Le conflit armé qui a éclaté samedi entre les factions des deux hommes serait lié à leur incapacité à trouver un terrain d’entente. Alors que l’armée tient à imposer ses conditions d'admission et limiter dans le temps l’incorporation des FSR, le général Daglo réclame une inclusion large et, surtout, sa place au sein de l'état-major.

Pour Marc Lavergne, directeur de recherche au CNRS, ce conflit illustre la "compétition" autour du contrôle des ressources, dans ce pays parmi les plus pauvres du monde, en proie à une crise économique qui s'aggrave.  

"Il y a d’un côté l’armée régulière, héritière du régime d’Omar el-Bechir, qui bénéficie d’avantages et, de l’autre, ces mercenaires originaires du Darfour, sans foi ni loi, qui ont réussi à mettre la main sur des ressources importantes du pays" souligne le chercheur, citant en exemple le trafic d’or et de migrants.

Dans ce contexte, "il y a un affrontement existentiel pour savoir qui des deux (Fattah al-Burhane ou de Mohamed Hamdane Daglo) va l’emporter". 

L’Égypte en médiateur ?

Le conflit armé au Soudan suscite de nombreuses réactions sur la scène internationale, certaines puissances redoutant un embrasement régional. Les États-Unis, la Russie, l'Arabie saoudite ainsi que les Nations unies et l'Union européenne ont appelé à la fin des hostilités. 
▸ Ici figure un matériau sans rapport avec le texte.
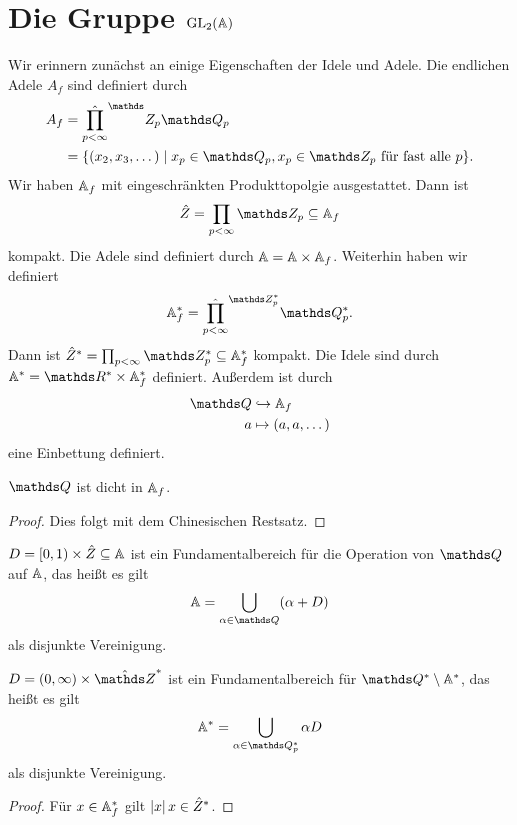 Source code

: \chapter{Die Gruppe $\operatorname{GL}_2(\mathbb{A})$}
Wir erinnern zunächst an einige Eigenschaften der Idele und Adele.
Die endlichen Adele $A_f$ sind definiert durch
\begin{align*}
A_f&=\hat{\prod_{p<\infty}}^\Z_p \Q_p\\
&=\{(x_2,x_3,\dots) \mid x_p \in \Q_p, x_p\in \Z_p \text{ für fast alle } p\}.
\end{align*}
Wir haben $\mathbb{A}_f$ mit eingeschränkten Produkttopolgie ausgestattet.
Dann ist
\begin{align*}
\hat{Z}=\prod_{p <\infty} \Z_p \subseteq \A_f
\end{align*}
kompakt.
Die Adele sind definiert durch $\mathbb{A}=\mathbb{A} \times \mathbb{A}_f$.
Weiterhin haben wir definiert
\begin{align*}
\A_f^\ast= \hat{\prod_{p<\infty}}^{\Z_p^\ast} \Q_p^\ast.
\end{align*}
Dann ist $\hat{Z}^\ast=\prod_{p<\infty} \Z_p^\ast \subseteq \A_f^\ast$ kompakt.
Die Idele sind durch $\A^\ast=\R^\ast \times \A_f^\ast$ definiert.
Außerdem ist durch
\begin{align*}
\Q &\hookrightarrow \A_f\\
a&\mapsto (a,a,\dots)
\end{align*}
eine Einbettung definiert.
\begin{prop}
$\Q$ ist dicht in $\mathbb{A}_f$.
\end{prop}
\begin{proof}
Dies folgt mit dem Chinesischen Restsatz.
\end{proof}
\begin{prop}
$D=[0,1)\times \hat{Z}\subseteq \mathbb{A}$ ist ein Fundamentalbereich für die
Operation von $\Q$ auf $\mathbb{A}$, das heißt es gilt
\begin{align*}
\A=\bigcup_{\alpha\in \Q} (\alpha+D)
\end{align*}
als disjunkte Vereinigung.
\end{prop}

\begin{prop}
$D=(0,\infty)\times\hat{\Z}^*$ ist ein Fundamentalbereich für $\Q^\ast \setminus \A^\ast$, das heißt es gilt
\begin{align*}
\A^\ast=\bigcup_{\alpha\in \Q_p^\ast} \alpha D
\end{align*}
als disjunkte Vereinigung.
\end{prop}
\begin{proof}
Für $x\in \mathbb{A}_f^\ast$ gilt $\left\vert x\right\vert x\in \hat{Z}^\ast$.
\end{proof}

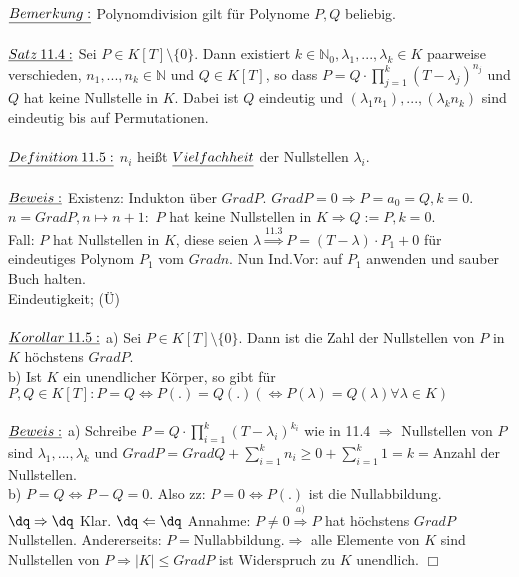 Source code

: \documentclass[fleqn, a4paper, 11pt]{article}
\begin{document}
\\
$\uline{Bemerkung:}$ Polynomdivision gilt f\"ur Polynome $P,Q$ beliebig.\\
\\
$\uline{Satz\:11.4:}$ Sei $P\in K[T]\setminus\{0\}$. Dann existiert $k\in\mathbb{N}_0,\lambda_1,...,\lambda_k\in K$ paarweise verschieden, $n_1,...,n_k\in\mathbb{N}$ und $Q\in K[T]$, so dass $P=Q\cdot\prod_{j=1}^k (T-\lambda_j)^{n_j}$ und $Q$ hat keine Nullstelle in $K$. Dabei ist $Q$ eindeutig und $(\lambda_1 n_1),...,(\lambda_k n_k)$ sind eindeutig bis auf Permutationen.\\
\\
$\uline{Definition\:11.5:}$ $n_i$ hei\ss{}t $\uline{Vielfachheit}$ der Nullstellen $\lambda_i$.\\
\\
$\uline{Beweis:}$ Existenz: Indukton \"uber $Grad P$. $Grad P=0\Rightarrow P=a_0=Q,k=0$. $n=Grad P,n\mapsto n+1:$ $P$ hat keine Nullstellen in $K\Rightarrow Q:=P,k=0$.\\
Fall: $P$ hat Nullstellen in $K$, diese seien $\lambda\stackrel{11.3}{\Rightarrow}P=(T-\lambda)\cdot P_1 +0$ f\"ur eindeutiges Polynom $P_1$ vom $Grad n$. Nun Ind.Vor: auf $P_1$ anwenden und sauber \dq Buch halten\dq.\\
Eindeutigkeit; (\"U)\\
\\
$\uline{Korollar\:11.5:}$ a) Sei $P\in K[T]\setminus\{0\}$. Dann ist die Zahl der Nullstellen von $P$ in $K$ h\"ochstens $Grad P$.\\
b) Ist $K$ ein unendlicher K\"orper, so gibt f\"ur $P,Q\in K[T]:P=Q\Leftrightarrow P(.)=Q(.)(\Leftrightarrow P(\lambda)=Q(\lambda) \forall\lambda\in K)$\\
\\
$\uline{Beweis:}$ a) Schreibe $P=Q\cdot\prod_{i=1}^k (T-\lambda_i)^{k_i}$ wie in 11.4 $\Rightarrow$ Nullstellen von $P$ sind $\lambda_1,...,\lambda_k$ und $Grad P=Grad Q+\sum\limits_{i=1}^k n_i\geq 0+\sum\limits_{i=1}^k 1=k=$Anzahl der Nullstellen.\\
b) $P=Q\Leftrightarrow P-Q=0$. Also zz: $P=0\Leftrightarrow P(.)$ ist die Nullabbildung.\\
$\dq\Rightarrow\dq$ Klar. $\dq\Leftarrow\dq$ Annahme: $P\neq 0\stackrel{a)}{\Rightarrow} P$ hat h\"ochstens $Grad P$ Nullstellen. Andererseits: $P=$Nullabbildung.$\Rightarrow$ alle Elemente von $K$ sind Nullstellen von $P\Rightarrow |K|\leq Grad P$ ist Widerspruch zu $K$ unendlich. \hfill $\Box$\\
\\
\end{document}
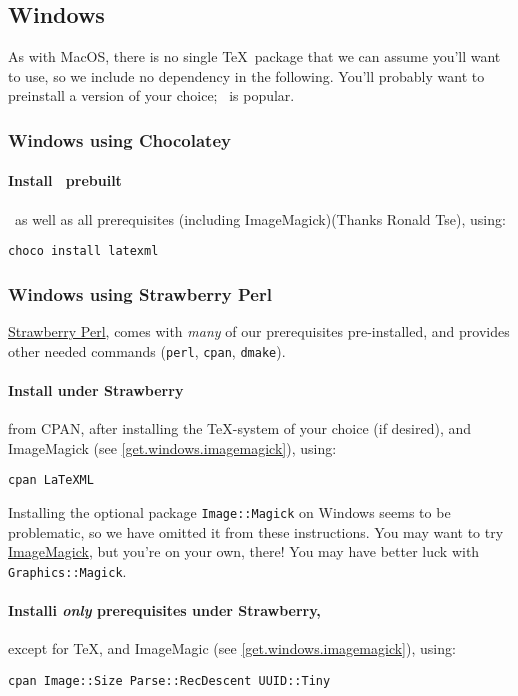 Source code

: \documentclass{article}
\begin{document}
\subsection{Windows}\label{get.windows}
As with MacOS, there is no single \TeX\ package that we can assume
you'll want to use, so we include no dependency in the following.
You'll probably want to preinstall a version of your choice;
\MikTeX\ is popular.

\subsubsection{Windows using Chocolatey}\label{get.windows.chocolatey}
\paragraph*{Install \Chocolatey\ prebuilt} \LaTeXML\ as well as all prerequisites
(including ImageMagick)(Thanks Ronald Tse), using:
\begin{lstlisting}[style=shell]
choco install latexml
\end{lstlisting}

\subsubsection{Windows using Strawberry Perl}\label{get.windows.strawberry}
\href{https://strawberryperl.com}{Strawberry Perl},
comes with \emph{many} of our prerequisites pre-installed,
and provides other needed commands (\texttt{perl}, \texttt{cpan}, \texttt{dmake}).

\paragraph*{Install under Strawberry}\label{get.windows.strawberry} from CPAN,
after installing the \TeX-system of your choice (if desired),
and ImageMagick (see \ref{get.windows.imagemagick}),
using:
\begin{lstlisting}[style=shell]
cpan LaTeXML
\end{lstlisting}

Installing the optional package \texttt{Image::Magick} on Windows seems to be problematic,
so we have omitted it from these instructions.
You may want to try \href{https://www.imagemagick.org/}{ImageMagick}, but
you're on your own, there!  You may  have better luck with \texttt{Graphics::Magick}.

\paragraph*{Installi \emph{only} prerequisites  under Strawberry,}\label{get.windows.strawberry.prereq}
except for \TeX, and ImageMagic (see \ref{get.windows.imagemagick}),
using:
\begin{lstlisting}[style=shell]
cpan Image::Size Parse::RecDescent UUID::Tiny
\end{lstlisting}
\end{document}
Dimanche, la Ligue arabe s’est réunie en urgence au Caire, à l'appel de l'Égypte et de l'Arabie saoudite, condamnant les violences et appelant à une "solution politique". 

Néanmoins, la proximité entre le dirigeant égyptien Sissi et l’armée soudanaise soulève des interrogations quant à sa capacité à mener une médiation dans ce conflit. 

"Les dirigeants égyptien et soudanais ont des profils assez similaires, ce sont tous les deux des militaires qui ont pris le pouvoir lors d‘un coup d'État durant des transitions démocratiques" souligne Edouard Dropsy, correspondant de France 24 au Caire. "Cela arrange bien Abdel Fattah al-Sissi d’avoir un militaire comme lui à sa frontière sud, d’autant que l’autre belligérant au Soudan, Mohamed Hamdane Daglo, est davantage soutenu par les Émirats arabes unis".

Samedi matin, une vidéo montrant une dizaine de soldats égyptiens sur une base militaire soudanaise, capturés par les Forces de soutien rapide, a circulé sur les réseaux sociaux. Selon le Caire, ces derniers étaient présents au Soudan dans le cadre du partenariat militaire entre les deux pays.

"Ils sont en sécurité et seront remis à l'Égypte", avait alors assuré Hemedti à Sky News Arabia, soucieux de dissiper toute tension éventuelle avec le Caire.